I have several questions related to non-interactive, non-login shells and cron jobs.

Q1. I have read that non-interactive, non-login shells only "load" $BASH_ENV.
What does this exactly mean? Does it mean that I can point $BASH_ENV to a file, and that this file will be sourced?

Q2: Assuming that I have an entry in cron pointing to a Bash script with a Bash shebang, what environment variables and definitions can I assume my Bash script is loaded with?

Q3: If I add SHELL=/bin/bash to the top of my crontab, what exactly does this do? Does it mean that:

  1. cron itself runs in Bash?
  2. The commands specified in crontab are interpreted in Bash?
  3. The scripts that do not have shebangs in them, are run under $SHELL

something else?

Q4: How can I set BASH_ENV for cron jobs?

Best Answer

For Q1 & Q2, see here. Q3 is answered in the discussion of your other three questions below.

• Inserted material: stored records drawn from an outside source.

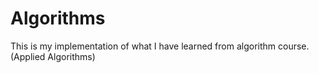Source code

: # Algorithms
This is my implementation of what I have learned from algorithm course. (Applied Algorithms)
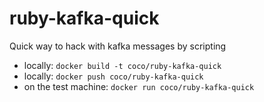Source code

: # ruby-kafka-quick

Quick way to hack with kafka messages by scripting

* locally: `docker build -t coco/ruby-kafka-quick`
* locally: `docker push coco/ruby-kafka-quick`
* on the test machine: `docker run coco/ruby-kafka-quick`
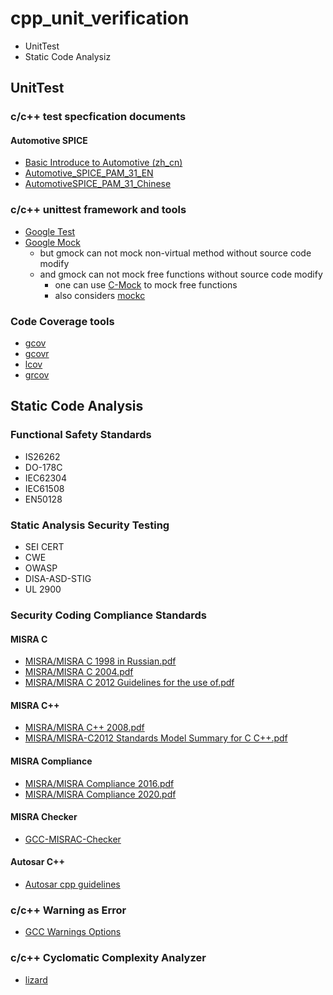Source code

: # cpp_unit_verification

* UnitTest
* Static Code Analysiz

## UnitTest

### c/c++ test specfication documents

#### Automotive SPICE

* [Basic Introduce to Automotive (zh_cn)](./doc/FAQ/automotive.md)
* [Automotive_SPICE_PAM_31_EN](./doc/Automotive/Automotive_SPICE_PAM_31_EN.pdf)
* [AutomotiveSPICE_PAM_31_Chinese](./doc/Automotive/AutomotiveSPICE_PAM_31_Chinese.pdf)

### c/c++ unittest framework and tools

* [Google Test](https://github.com/google/googletest)
* [Google Mock](https://google.github.io/googletest/gmock_cheat_sheet.html)
  * but gmock can not mock non-virtual method without source code modify
  * and gmock can not mock free functions without source code modify
    * one can use [C-Mock](https://github.com/hjagodzinski/C-Mock) to mock free functions  
    * also considers [mockc](https://github.com/MickaelBlet/mockc)

### Code Coverage tools

* [gcov](https://gcc.gnu.org/onlinedocs/gcc/Gcov.html)
* [gcovr](https://github.com/gcovr/gcovr)
* [lcov](https://github.com/linux-test-project/lcov)
* [grcov](https://github.com/mozilla/grcov)

## Static Code Analysis

### Functional Safety Standards

* IS26262
* DO-178C
* IEC62304
* IEC61508
* EN50128

### Static Analysis Security Testing

* SEI CERT
* CWE
* OWASP
* DISA-ASD-STIG
* UL 2900

### Security Coding Compliance Standards

#### MISRA C

* [MISRA/MISRA C 1998 in Russian.pdf](./doc//MISRA/MISRA%20C%201998%20in%20Russian.pdf)
* [MISRA/MISRA C 2004.pdf](./doc/MISRA/MISRA%20C%202004.pdf)
* [MISRA/MISRA C 2012 Guidelines for the use of.pdf](./doc/MISRA/MISRA%20C%202012%20Guidelines%20for%20the%20use%20of.pdf)

#### MISRA C++

* [MISRA/MISRA C++ 2008.pdf](./doc/MISRA/MISRA%20C++%202008.pdf)
* [MISRA/MISRA-C2012 Standards Model Summary for C  C++.pdf](./doc/MISRA/MISRA-C2012%20Standards%20Model%20Summary%20for%20C%20%20C++.pdf)

#### MISRA Compliance

* [MISRA/MISRA Compliance 2016.pdf](./doc/MISRA/MISRA%20Compliance%202016.pdf)
* [MISRA/MISRA Compliance 2020.pdf](./doc/MISRA/MISRA%20Compliance%202020.pdf)

#### MISRA Checker

* [GCC-MISRAC-Checker](https://github.com/CCU-HPCLAB/GCC-MISRAC-Checker)

#### Autosar C++

* [Autosar cpp guidelines](https://github.com/sbmueller/autosar_cpp_guidelines)

### c/c++ Warning as Error

* [GCC Warnings Options](https://gcc.gnu.org/onlinedocs/gcc/Warning-Options.html)

### c/c++ Cyclomatic Complexity Analyzer

* [lizard](https://github.com/terryyin/lizard)
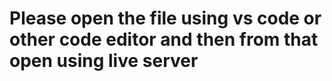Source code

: # Please open the file using vs code or other code editor and then from that open using live server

WRT $BASH_ENV, from man bash:

When bash is started non-interactively, to run a shell script, for example, it looks for the variable BASH_ENV in the environment, expands its value if it appears there, and uses the expanded value as the name of a file to read and execute.

So this could be a .profile type script. As to where or who set it, this depends on context -- generally it is not set, but it could have been by any ancestor of the current process. cron does not seem to make any special use of this, and AFAIK neither does init.

Does it mean that cron itself runs in Bash?

If by "in" you mean, is started from a shell, then this depends on the init system -- e.g., SysV executes shell scripts for services, so those services are always started via a shell.

But if by "in" you mean, "Is it thus a child of a shell process?", no. Like other daemons it runs as the leader of its own process group and its parent process is the init process (pid 1).

The consequences for cron's environment are probably immaterial, however. For more about the environment of start-up services, see the answer linked above regarding Q1 & Q2. WRT to cron specifically, according to man 5 crontab it also sets some environment variables that are inherited by any process it starts ($LOGNAME, $HOME, and $SHELL).

The commands specified in crontab are interpreted in Bash?

They're interpreted with sh or $SHELL; again from man 5 crontab:

The entire command portion of the line, up to a newline or a "%" character, will be executed by /bin/sh or by the shell specified in the SHELL variable of the cronfile. A "%" character in the command, unless escaped with a backslash (), will be changed into newline characters, and all data after the first % will be sent to the command as standard input.

The emphasized part anwsers Q3.

The scripts that do not have shebangs in them, are run using $SHELL

Executable scripts with or without shebangs are opened by $SHELL (or sh). The difference is, those with a shebang will then be handed to the appropriate interpreter (#!/bin/sh being another instance of the shell), whereas executable scripts (ones with the executable bit set that are reference as executables) without a shebang will simply fail, just as they would when run from the command line (unless you run them sh script.sh).